However, diversification alone will not be sufficient to address the challenges currently faced by the Baltic States. Incidents like the cutting of underwater cables underscore the growing need to decentralize the power system. Large, centralized power plants are more vulnerable to targeted attacks compared to decentralized energy systems. As a result, connected microgrids seem to be a viable solution for future energy resilience, as they can maintain functionality even when localized damage occurs. Again, Ukraine’s experience demonstrates the benefits of decentralization. Since the onset of the war, Ukraine has faced both physical and cyberattacks but has strengthened its energy resilience by decentralizing its system and expanding wind and solar power (Eurelectric, 2025). This approach has proven effective: while a single missile could destroy a nearly gigawatt-scale power plant, it would only damage an individual wind turbine or a small section of solar panels, significantly limiting the overall impact.
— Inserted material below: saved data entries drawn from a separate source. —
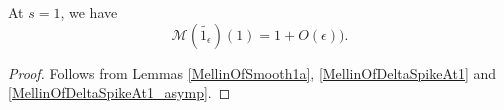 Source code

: \begin{lemma}[MellinOfSmooth1c]
\label{MellinOfSmooth1c}
\leanok
At $s=1$, we have
  $$\mathcal{M}(\widetilde{1_{\epsilon}})(1) = 1+O(\epsilon)).$$
\end{lemma}
\begin{proof}
\leanok
Follows from Lemmas \ref{MellinOfSmooth1a}, \ref{MellinOfDeltaSpikeAt1} and
  \ref{MellinOfDeltaSpikeAt1_asymp}.
\end{proof}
The desynchronization of the Baltic States from the BRELL network marked a complete break with Russia and Belarus, effectively ending any possibility of electricity trade between these countries and the Baltic region. This transition was successfully completed without any power outages. While the primary goal was to enhance energy security in the Baltics, several challenges remain, as highlighted in this policy brief. Recent disruptions to underwater cables, as well as Russia’s attacks on Ukraine’s electricity market, underscore the urgent need for both diversification and decentralization to strengthen the region’s energy security. While energy supply diversification reduces supply chain dependencies, decentralization enhances resilience against targeted attacks, creating a more robust and flexible energy system.

References

• Eurelectric, 2025, Redefining Energy Security In the age of electricity, Lexicon.
• Fang, S., Jaffe, A. M., Loch-Temzelides, T., and C.L. Prete. (2024). Electricity grids and geopolitics: A game-theoretic analysis of the synchronization of the Baltic States’ electricity networks with Continental Europe. Energy Policy, 188, 114068.
• Karčiauskas, J. (2023). Lithuania External Relations Briefing: Synchronization of the Baltic Electricity Network and Breaking Dependence on Russian Energy Market. China CEE Institude Weekly Briefing 2023 Eylül, 4, 3.
• Lazarczyk, E. and Le Coq, C. (2023). Power coming for Russia and Baltic Sea region’s energy security, Energiforsk report.
• Lazarczyk, E. and Le Coq, C. (2022). Can the Baltic States Do Without Russian Electricity?, FREE Policy Brief.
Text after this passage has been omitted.